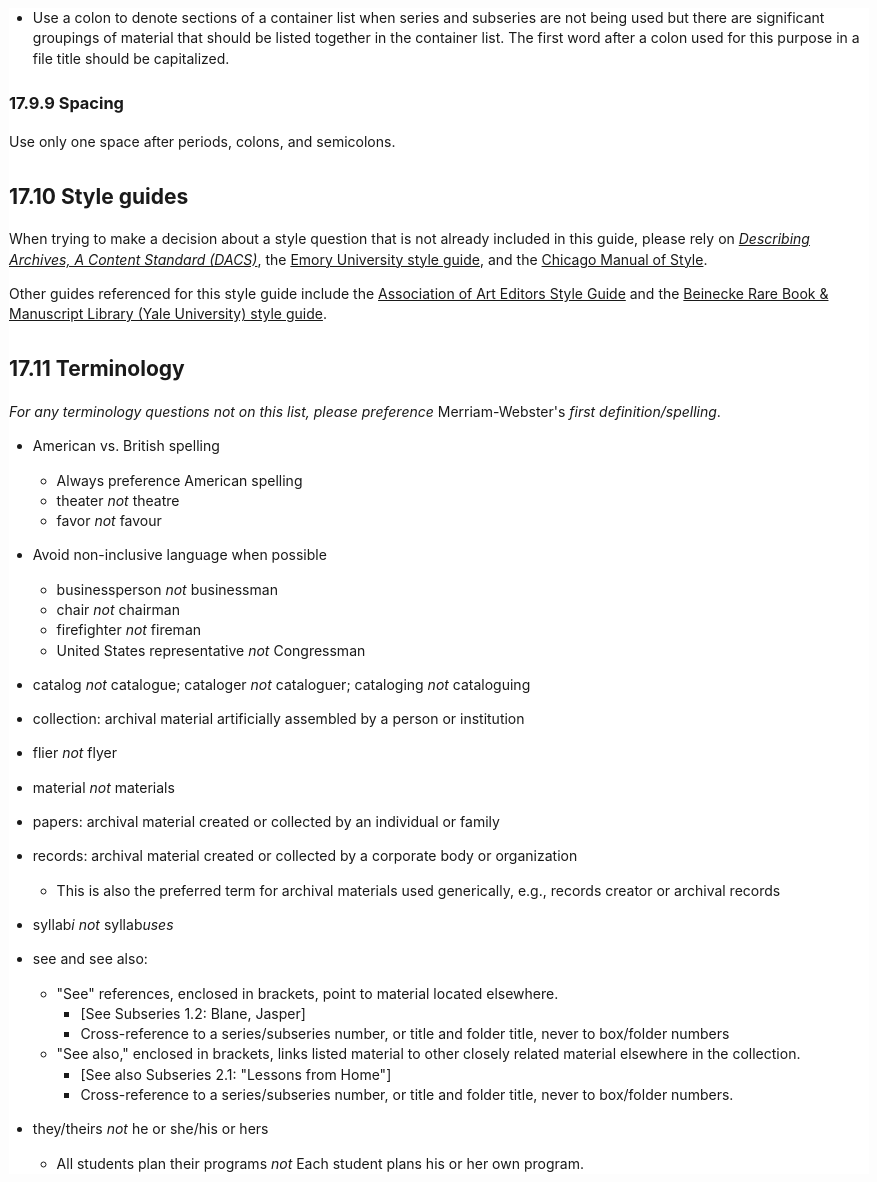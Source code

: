 - Use a colon to denote sections of a container list when series and subseries are not being used but there are significant groupings of material that should be listed together in the container list. The first word after a colon used for this purpose in a file title should be capitalized.

### 17.9.9 Spacing

Use only one space after periods, colons, and semicolons.

## 17.10 Style guides

When trying to make a decision about a style question that is not already included in this guide, please rely on [*Describing Archives, A Content Standard (DACS)*](https://github.com/saa-ts-dacs/dacs), the [Emory University style guide](http://communications.emory.edu/resources/identity/guidelines/style-guide-editorial/index.html), and the [Chicago Manual of Style](http://discovere.emory.edu/discovere:default_scope:01EMORY_ALMA51297748280002486).

Other guides referenced for this style guide include the [Association of Art Editors Style Guide](https://artedit.org/style-guide.php) and the [Beinecke Rare Book & Manuscript Library (Yale University) style guide](https://msu-processing-manual.beinecke.library.yale.edu/style).

## 17.11 Terminology

*For any terminology questions not on this list, please preference* Merriam-Webster's *first definition/spelling*.

- American vs. British spelling
	- Always preference American spelling
	- theater *not* theatre
	- favor *not* favour

- Avoid non-inclusive language when possible
	- businessperson *not* businessman
	- chair *not* chairman
	- firefighter *not* fireman
	- United States representative *not* Congressman

- catalog *not* catalogue; cataloger *not* cataloguer; cataloging *not* cataloguing

- collection: archival material artificially assembled by a person or institution

- flier *not* flyer

- material *not* materials

- papers: archival material created or collected by an individual or family

- records: archival material created or collected by a corporate body or organization
	- This is also the preferred term for archival materials used generically, e.g., records creator or archival records

- syllab*i* *not* syllab*uses*

- see and see also:
	- "See" references, enclosed in brackets, point to material located elsewhere.
		- \[See Subseries 1.2: Blane, Jasper]
		- Cross-reference to a series/subseries number, or title and folder title, never to box/folder numbers
	- "See also," enclosed in brackets, links listed material to other closely related material elsewhere in the collection.
		- \[See also Subseries 2.1: "Lessons from Home"]
		- Cross-reference to a series/subseries number, or title and folder title, never to box/folder numbers.

- they/theirs *not* he or she/his or hers
	- All students plan their programs *not* Each student plans his or her own program.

=-=-=-=-=

WORK ORDER: Copy out the lines above in full and unaltered, apart from the pictures.

EXERCISE RESULT:
Source code

: - Use a colon to denote sections of a container list when series and subseries are not being used but there are significant groupings of material that should be listed together in the container list. The first word after a colon used for this purpose in a file title should be capitalized.

### 17.9.9 Spacing

Use only one space after periods, colons, and semicolons.

## 17.10 Style guides

When trying to make a decision about a style question that is not already included in this guide, please rely on [*Describing Archives, A Content Standard (DACS)*](https://github.com/saa-ts-dacs/dacs), the [Emory University style guide](http://communications.emory.edu/resources/identity/guidelines/style-guide-editorial/index.html), and the [Chicago Manual of Style](http://discovere.emory.edu/discovere:default_scope:01EMORY_ALMA51297748280002486).

Other guides referenced for this style guide include the [Association of Art Editors Style Guide](https://artedit.org/style-guide.php) and the [Beinecke Rare Book & Manuscript Library (Yale University) style guide](https://msu-processing-manual.beinecke.library.yale.edu/style).

## 17.11 Terminology

*For any terminology questions not on this list, please preference* Merriam-Webster's *first definition/spelling*.

- American vs. British spelling
	- Always preference American spelling
	- theater *not* theatre
	- favor *not* favour

- Avoid non-inclusive language when possible
	- businessperson *not* businessman
	- chair *not* chairman
	- firefighter *not* fireman
	- United States representative *not* Congressman

- catalog *not* catalogue; cataloger *not* cataloguer; cataloging *not* cataloguing

- collection: archival material artificially assembled by a person or institution

- flier *not* flyer

- material *not* materials

- papers: archival material created or collected by an individual or family

- records: archival material created or collected by a corporate body or organization
	- This is also the preferred term for archival materials used generically, e.g., records creator or archival records

- syllab*i* *not* syllab*uses*

- see and see also:
	- "See" references, enclosed in brackets, point to material located elsewhere.
		- \[See Subseries 1.2: Blane, Jasper]
		- Cross-reference to a series/subseries number, or title and folder title, never to box/folder numbers
	- "See also," enclosed in brackets, links listed material to other closely related material elsewhere in the collection.
		- \[See also Subseries 2.1: "Lessons from Home"]
		- Cross-reference to a series/subseries number, or title and folder title, never to box/folder numbers.

- they/theirs *not* he or she/his or hers
	- All students plan their programs *not* Each student plans his or her own program.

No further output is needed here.